TASK STATEMENT: What this exercise requires is a verbatim reproduction of the data below.

Stored items:
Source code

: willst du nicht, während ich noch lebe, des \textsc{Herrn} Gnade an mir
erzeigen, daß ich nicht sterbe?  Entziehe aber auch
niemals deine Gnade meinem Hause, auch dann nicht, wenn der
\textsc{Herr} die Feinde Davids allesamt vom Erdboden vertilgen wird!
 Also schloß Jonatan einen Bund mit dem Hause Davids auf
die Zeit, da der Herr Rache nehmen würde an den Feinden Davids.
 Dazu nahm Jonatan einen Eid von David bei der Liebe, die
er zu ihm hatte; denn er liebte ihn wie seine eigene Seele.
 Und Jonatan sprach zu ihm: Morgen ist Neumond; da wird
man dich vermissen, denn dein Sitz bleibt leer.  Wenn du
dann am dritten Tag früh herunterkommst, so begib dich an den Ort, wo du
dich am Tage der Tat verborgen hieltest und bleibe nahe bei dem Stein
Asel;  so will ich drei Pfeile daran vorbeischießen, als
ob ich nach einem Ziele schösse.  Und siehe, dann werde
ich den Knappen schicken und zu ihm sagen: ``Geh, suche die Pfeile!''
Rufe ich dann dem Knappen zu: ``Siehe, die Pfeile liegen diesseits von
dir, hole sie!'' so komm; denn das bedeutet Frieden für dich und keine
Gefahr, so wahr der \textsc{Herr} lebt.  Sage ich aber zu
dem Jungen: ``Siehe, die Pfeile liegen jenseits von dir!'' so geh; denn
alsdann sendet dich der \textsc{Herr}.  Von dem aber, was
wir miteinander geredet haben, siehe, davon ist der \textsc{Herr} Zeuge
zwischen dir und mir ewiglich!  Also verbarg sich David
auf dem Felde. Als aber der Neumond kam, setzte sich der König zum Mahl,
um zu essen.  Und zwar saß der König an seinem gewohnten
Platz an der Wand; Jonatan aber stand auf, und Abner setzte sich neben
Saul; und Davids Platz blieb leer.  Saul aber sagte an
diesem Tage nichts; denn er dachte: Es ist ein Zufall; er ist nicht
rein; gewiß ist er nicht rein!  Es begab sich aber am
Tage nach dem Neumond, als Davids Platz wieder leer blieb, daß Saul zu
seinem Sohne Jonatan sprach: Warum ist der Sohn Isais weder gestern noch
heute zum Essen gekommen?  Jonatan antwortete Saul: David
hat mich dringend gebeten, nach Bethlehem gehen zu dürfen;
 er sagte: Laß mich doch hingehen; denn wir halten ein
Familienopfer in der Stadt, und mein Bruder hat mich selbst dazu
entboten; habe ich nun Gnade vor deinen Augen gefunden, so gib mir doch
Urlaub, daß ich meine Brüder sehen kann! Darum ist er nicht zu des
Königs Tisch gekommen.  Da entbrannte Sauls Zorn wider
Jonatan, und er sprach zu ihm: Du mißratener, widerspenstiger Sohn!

RESPONSE:
Source code

: willst du nicht, während ich noch lebe, des \textsc{Herrn} Gnade an mir
erzeigen, daß ich nicht sterbe?  Entziehe aber auch
niemals deine Gnade meinem Hause, auch dann nicht, wenn der
\textsc{Herr} die Feinde Davids allesamt vom Erdboden vertilgen wird!
 Also schloß Jonatan einen Bund mit dem Hause Davids auf
die Zeit, da der Herr Rache nehmen würde an den Feinden Davids.
 Dazu nahm Jonatan einen Eid von David bei der Liebe, die
er zu ihm hatte; denn er liebte ihn wie seine eigene Seele.
 Und Jonatan sprach zu ihm: Morgen ist Neumond; da wird
man dich vermissen, denn dein Sitz bleibt leer.  Wenn du
dann am dritten Tag früh herunterkommst, so begib dich an den Ort, wo du
dich am Tage der Tat verborgen hieltest und bleibe nahe bei dem Stein
Asel;  so will ich drei Pfeile daran vorbeischießen, als
ob ich nach einem Ziele schösse.  Und siehe, dann werde
ich den Knappen schicken und zu ihm sagen: ``Geh, suche die Pfeile!''
Rufe ich dann dem Knappen zu: ``Siehe, die Pfeile liegen diesseits von
dir, hole sie!'' so komm; denn das bedeutet Frieden für dich und keine
Gefahr, so wahr der \textsc{Herr} lebt.  Sage ich aber zu
dem Jungen: ``Siehe, die Pfeile liegen jenseits von dir!'' so geh; denn
alsdann sendet dich der \textsc{Herr}.  Von dem aber, was
wir miteinander geredet haben, siehe, davon ist der \textsc{Herr} Zeuge
zwischen dir und mir ewiglich!  Also verbarg sich David
auf dem Felde. Als aber der Neumond kam, setzte sich der König zum Mahl,
um zu essen.  Und zwar saß der König an seinem gewohnten
Platz an der Wand; Jonatan aber stand auf, und Abner setzte sich neben
Saul; und Davids Platz blieb leer.  Saul aber sagte an
diesem Tage nichts; denn er dachte: Es ist ein Zufall; er ist nicht
rein; gewiß ist er nicht rein!  Es begab sich aber am
Tage nach dem Neumond, als Davids Platz wieder leer blieb, daß Saul zu
seinem Sohne Jonatan sprach: Warum ist der Sohn Isais weder gestern noch
heute zum Essen gekommen?  Jonatan antwortete Saul: David
hat mich dringend gebeten, nach Bethlehem gehen zu dürfen;
 er sagte: Laß mich doch hingehen; denn wir halten ein
Familienopfer in der Stadt, und mein Bruder hat mich selbst dazu
entboten; habe ich nun Gnade vor deinen Augen gefunden, so gib mir doch
Urlaub, daß ich meine Brüder sehen kann! Darum ist er nicht zu des
Königs Tisch gekommen.  Da entbrannte Sauls Zorn wider
Jonatan, und er sprach zu ihm: Du mißratener, widerspenstiger Sohn!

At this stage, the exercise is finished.